Questions on superpositioning.

@jazzjeppe
I just want to know if I’m getting it right for me.

Isn’t it something to do with magnetic fields or something? I honestly don’t have a clue, but I am also interested to know.

@jazzjeppe
It may be the waves off different parts of the metal are interfering destructively but it says “Some of the output of the transmitter (by the wire shown )directly to the receiver and is then compared with the reflected signal.” What makes me think otherwise.

The wavelength is 30×10^-3 m which is 30mm
The reciever picks up the reflected sigal.
If you look at the wavelength of a wave which is also called one period, you can see the wave does a full cycle in one wavelength::: top of peak, through a trough, to top of peak. Or max intensity through min intensity, back to max.

You move the reflector 7.5mm closer.
Divide 30mm (wavelength) by 7.5mm (movement of the metal reflector) and you get ¼ wavelength. Because the signal is being reflected it loses 7.5mm from its movement along its wavelength on the way to sheet and coming back.

So ¼ wavelength x 2 = ½

If you receieved max intensity first time, then cut a half wavelength out of the waves path – you recieve at min intensity, which is a half wavelength along the waves path

It is all to do with interference. At its original position, the two components of the wave interfere constructively causing a maximum, and when it is moved they interfere destructively resulting in a minimum. If these two points are the minimum and maximum, you can conclude that the wavelength of the signal is 30mm (confirming the given information), as wavelength is measured crest to crest, and you need to double the distance because it is reflected, and so travels the distance twice.

@FireMadeFlesh
What two waves though? so you have oone wave that reflects off the metal and the other
?

@Siblinings “Some of the output of the transmitter (by the wire shown) directly to the receiver and is then compared with the reflected signal.”

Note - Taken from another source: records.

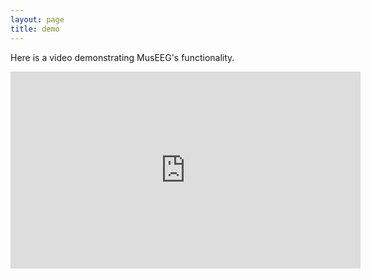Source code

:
 ```yaml
---
layout: page
title: demo
---
```


Here is a video demonstrating MusEEG's functionality.

<iframe width="560" height="315" src="https://www.youtube.com/embed/lWOPv9URwQ4" frameborder="0" allow="accelerometer; autoplay; encrypted-media; gyroscope; picture-in-picture" allowfullscreen></iframe>
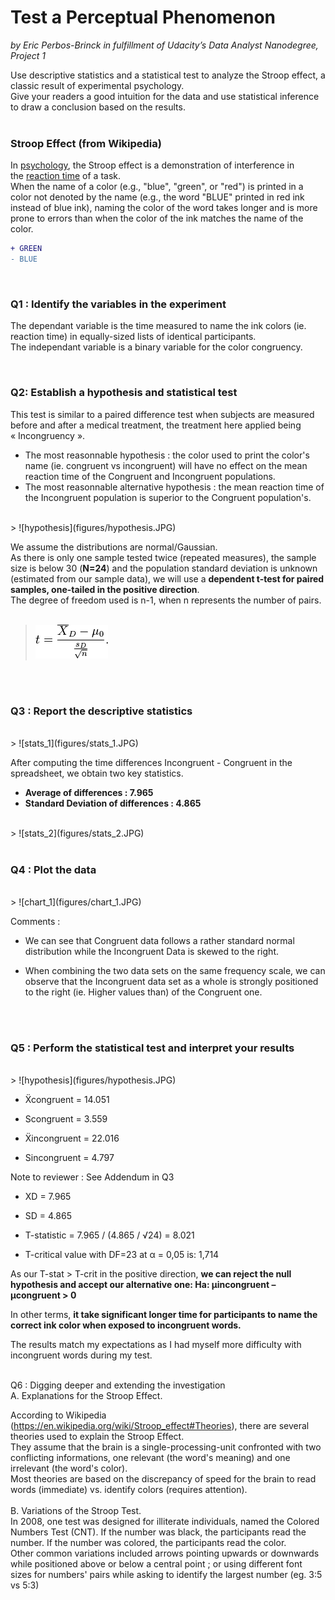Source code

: 
# Test a Perceptual Phenomenon
_by Eric Perbos-Brinck in fulfillment of Udacity’s Data Analyst Nanodegree, Project 1_
</br>

Use descriptive statistics and a statistical test to analyze the Stroop effect, a classic result of experimental psychology.  
Give your readers a good intuition for the data and use statistical inference to draw a conclusion based on the results.  
</br>

### Stroop Effect (from Wikipedia)

In [psychology](https://en.wikipedia.org/wiki/Psychology), the Stroop effect is a demonstration of interference in the [reaction time](https://en.wikipedia.org/wiki/Mental_chronometry) of a task.  
When the name of a color (e.g., "blue", "green", or "red") is printed in a color not denoted by the name (e.g., the word "BLUE" printed in red ink instead of blue ink), naming the color of the word takes longer and is more prone to errors than when the color of the ink matches the name of the color.
```diff
+ GREEN
- BLUE
```
</br>

### Q1 : Identify the variables in the experiment

The dependant variable is the time measured to name the ink colors (ie. reaction time) in equally-sized lists of identical participants.  
The independant variable is a binary variable for the color congruency.

</br>

### Q2: Establish a hypothesis and statistical test

This test is similar to a paired difference test when subjects are measured before and after a medical treatment, the treatment here applied being « Incongruency ».  
  - The most reasonnable hypothesis : the color used to print the color's name (ie. congruent vs incongruent) will have no effect on the mean reaction time of the Congruent and Incongruent populations.  
  - The most reasonnable alternative hypothesis : the mean reaction time of the Incongruent population is superior to the Congruent population's.  
  
</br>
> ![hypothesis](figures/hypothesis.JPG)
</br>

We assume the distributions are normal/Gaussian.  
As there is only one sample tested twice (repeated measures), the sample size is below 30 (**N=24**) and the population standard deviation is unknown (estimated from our sample data), we will use a **dependent t-test for paired samples, one-tailed in the positive direction**.  
The degree of freedom used is n-1, when n represents the number of pairs.  
</br>
> ![t_formula](figures/t_formula.png)  

</br>
</br>

### Q3 : Report the descriptive statistics
</br>
> ![stats_1](figures/stats_1.JPG)

</br>


After computing the time differences Incongruent - Congruent in the spreadsheet, we obtain two key statistics.

  - **Average of differences : 7.965**  
  - **Standard Deviation of differences : 4.865**

</br>
> ![stats_2](figures/stats_2.JPG)  

</br>
</br>


### Q4 : Plot the data
</br>
> ![chart_1](figures/chart_1.JPG)
</br>

Comments :

- We can see that Congruent data follows a rather standard normal distribution while the Incongruent Data is skewed to the right.

- When combining the two data sets on the same frequency scale, we can observe that the Incongruent data set as a whole is strongly positioned to the right (ie. Higher values than) of the Congruent one.
</br>
</br>

### Q5 : Perform the statistical test and interpret your results  
</br>
> ![hypothesis](figures/hypothesis.JPG)
</br>

- Ẍcongruent = 14.051
- Scongruent = 3.559

- Ẍincongruent = 22.016
- Sincongruent = 4.797

Note to reviewer : See Addendum in Q3

- XD = 7.965
- SD  = 4.865
- T-statistic = 7.965 / (4.865 / √24) = 8.021

- T-critical value with DF=23 at  α = 0,05 is: 1,714

As our T-stat > T-crit in the positive direction, **we can reject the null hypothesis and accept our alternative one:
Ha: µincongruent  – µcongruent  > 0**  


In other terms, **it take significant longer time for participants to name the correct ink color when exposed to incongruent words.**  


The results match my expectations as I had myself more difficulty with incongruent words during my test.
</br>
</br>

Q6 : Digging deeper and extending the investigation
</br>
A. Explanations for the Stroop Effect.  

According to Wikipedia (https://en.wikipedia.org/wiki/Stroop_effect#Theories), there are several theories used  to explain the Stroop Effect.  
They assume that the brain is a single-processing-unit confronted with two conflicting informations, one relevant (the word's meaning) and one irrelevant (the word's color).  
Most theories are based on the discrepancy of speed for the brain to read words (immediate) vs. identify colors (requires attention).  
</br>
B. Variations of the Stroop Test.  
In 2008, one test was designed  for illiterate individuals, named the Colored Numbers Test (CNT). If the number was black, the participants read the number. If the number was colored, the participants read the color.  
Other common variations included arrows pointing upwards or downwards while positioned above or below a central point ; or using different font sizes for numbers' pairs while asking to identify the largest number (eg. 3:5 vs 5:3)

What you send to the receiver via the wire can be seen as a second wave, because its information must be in a similar state to the emitted wave if they are to be compared (superpositioned) to each other.

Only problem with the interference solution is that if initially you have a maximum at the reciever (sum of two peaks), and then you change the phase difference between the two by ½ period, you end up with destructive interference and a sum signal of zero, not a minimum. (taking minimum to mean the sum of two troughs). But then if minimum means zero signal, it works for me (and two troughs summing would be a negative max).

@jahono Good point. I can’t think of any other solution though, because we haven’t been given any information on the properties of the detector. My guess is that it is a poorly written question.